A resting systolic BP that consistently and chronically exceeds 120-125 mmHg could signal vascular remodeling and emergent hypertension.

Since the 1970s, when an acceptable systolic BP equaled patient age plus 100 mmHg, the understanding of BP has evolved substantially. In the 1970s, increased systolic BP was considered a byproduct of age.

More recent experimental data indicate that increased systolic BP can be delayed or circumvented through health maintenance. Once BP begins to rise, however, it rises at a rapid rate.

In this study, Teemu J. Niiranen, MD, Division of Medicine, Turku University Hospital, Turku, Finland, and colleagues analyzed data from the original cohort of the Framingham Heart Study to determine a threshold above which BP increases rapidly on its way to HTN. For this longitudinal, community-based, epidemiologic study, BP measurements were taken every 2 years between 1948 and 2005. Two measurements were obtained manually during each examination and an average of these two values was calculated to determine a final BP value.

HTN was defined as a BP greater than or equal to 140/90 mmHg or the use of antihypertensive medications documented during two or more consecutive examinations. Researchers ceased to acquire data in patients once they were classified as hypertensive.

To reduce any possible effects of age, time, and birth cohort, Dr. Niiranen and colleagues excluded participants who were older than age 40 at baseline BP measurement, had baseline HTN, went to less than three exams before HTN onset, and who developed HTN before 40 or after 80 years of age.

Participants were categorized based on the age of onset of HTN as follows:

  • between 40 and 49 years
  • between 50 and 59 years
  • between 60 and 69 years
  • between 70 and 79 years
  • or no age of onset

Dr. Niiranen and co-authors analyzed data from 1,252 participants (mean age: 35.3 years; 63.1% female) from whom 16,072 BP measurements were collected. Participants contributed at most 28 serial resting BP measurements.

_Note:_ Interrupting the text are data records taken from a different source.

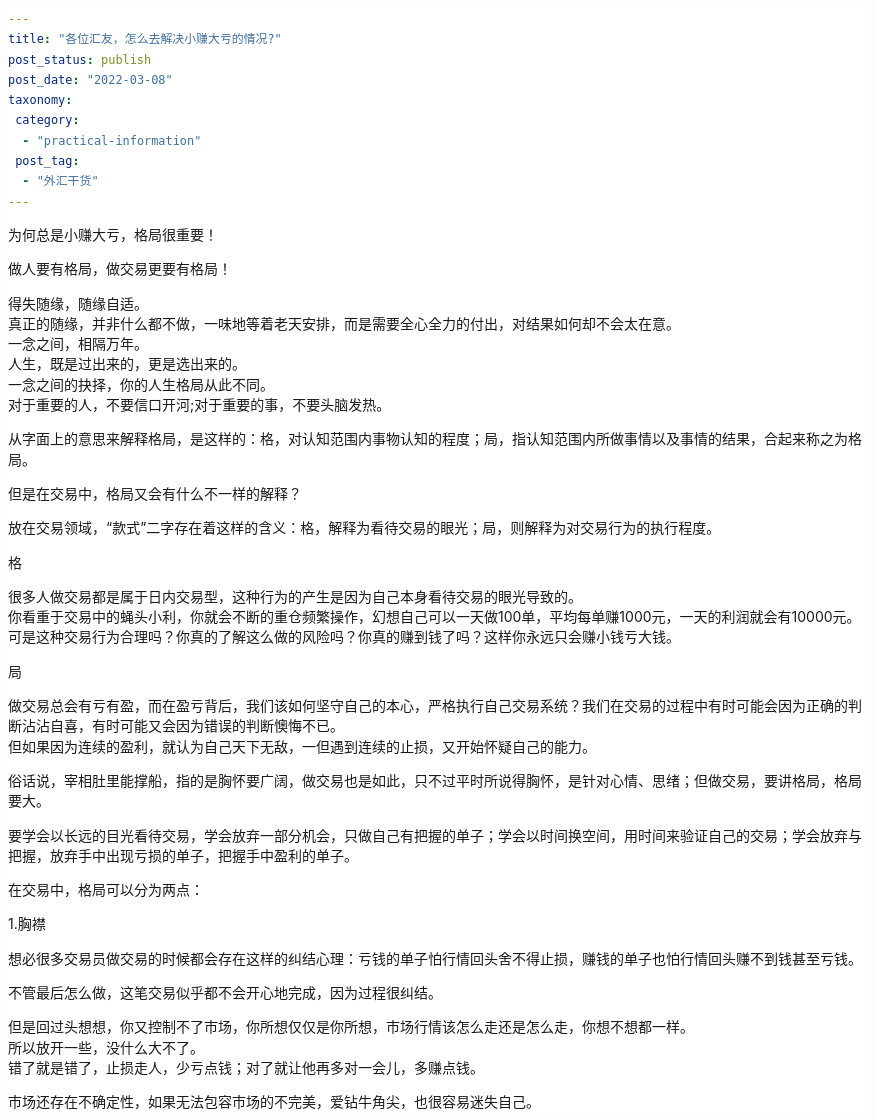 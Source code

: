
 ```yaml
---
title: "各位汇友，怎么去解决小赚大亏的情况?"
post_status: publish
post_date: "2022-03-08"
taxonomy:
 category: 
  - "practical-information"
 post_tag: 
  - "外汇干货"
---
```


为何总是小赚大亏，格局很重要！

做人要有格局，做交易更要有格局！

得失随缘，随缘自适。  
真正的随缘，并非什么都不做，一味地等着老天安排，而是需要全心全力的付出，对结果如何却不会太在意。  
一念之间，相隔万年。  
人生，既是过出来的，更是选出来的。  
一念之间的抉择，你的人生格局从此不同。  
对于重要的人，不要信口开河;对于重要的事，不要头脑发热。  

从字面上的意思来解释格局，是这样的：格，对认知范围内事物认知的程度；局，指认知范围内所做事情以及事情的结果，合起来称之为格局。  

但是在交易中，格局又会有什么不一样的解释？

放在交易领域，“款式”二字存在着这样的含义：格，解释为看待交易的眼光；局，则解释为对交易行为的执行程度。  

格

很多人做交易都是属于日内交易型，这种行为的产生是因为自己本身看待交易的眼光导致的。  
你看重于交易中的蝇头小利，你就会不断的重仓频繁操作，幻想自己可以一天做100单，平均每单赚1000元，一天的利润就会有10000元。  
可是这种交易行为合理吗？你真的了解这么做的风险吗？你真的赚到钱了吗？这样你永远只会赚小钱亏大钱。  

局

做交易总会有亏有盈，而在盈亏背后，我们该如何坚守自己的本心，严格执行自己交易系统？我们在交易的过程中有时可能会因为正确的判断沾沾自喜，有时可能又会因为错误的判断懊悔不已。  
但如果因为连续的盈利，就认为自己天下无敌，一但遇到连续的止损，又开始怀疑自己的能力。  

俗话说，宰相肚里能撑船，指的是胸怀要广阔，做交易也是如此，只不过平时所说得胸怀，是针对心情、思绪；但做交易，要讲格局，格局要大。  

要学会以长远的目光看待交易，学会放弃一部分机会，只做自己有把握的单子；学会以时间换空间，用时间来验证自己的交易；学会放弃与把握，放弃手中出现亏损的单子，把握手中盈利的单子。  

在交易中，格局可以分为两点：

1.胸襟

想必很多交易员做交易的时候都会存在这样的纠结心理：亏钱的单子怕行情回头舍不得止损，赚钱的单子也怕行情回头赚不到钱甚至亏钱。  

不管最后怎么做，这笔交易似乎都不会开心地完成，因为过程很纠结。  

但是回过头想想，你又控制不了市场，你所想仅仅是你所想，市场行情该怎么走还是怎么走，你想不想都一样。  
所以放开一些，没什么大不了。  
错了就是错了，止损走人，少亏点钱；对了就让他再多对一会儿，多赚点钱。  

市场还存在不确定性，如果无法包容市场的不完美，爱钻牛角尖，也很容易迷失自己。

These researchers found that before the onset of HTN, BP was more or less stable. In addition, they observed that BP rose rapidly beginning at the following systolic BP levels in the following age groups:

  • 123.2 mmHg (95%CI: 122.7-130.1 mmHg) at 40-49 years
  • 122.0 mmHg (95%CI: 120.3-123.9 mmHg) at 50-59 years
  • 124.9 mmHg (95%CI: 120.2-127.9 mmHg) at 60-69 years
  • 120.5 mmHg (95%CI: 118.0-123.2 mmHg) at 70-79 years

According to the authors, because this study relied on statistical modeling, one limitation is the oversimplication of data interpretation. More research with larger cohorts is needed to assess and validate the generalizability of the results. Additionally, serial BP measurements in these larger cohorts should begin earlier in the participant’s life.

“Overall, our findings outline a possible framework for understanding life-course trends in arterial aging,” wrote Dr. Niiranen and co-authors, “which may have implications for managing BP in practice. In particular, our results suggest that the onset of clinically important BP elevation may be delayed despite aging. However, further investigations are still needed to unravel the sequence of hemodynamic and vascular changes occurring before hypertension onset.”

Finally, the authors suggest that to decrease the burden of HTN, interventions focused on the prevention of the rise of systolic BP should be investigated.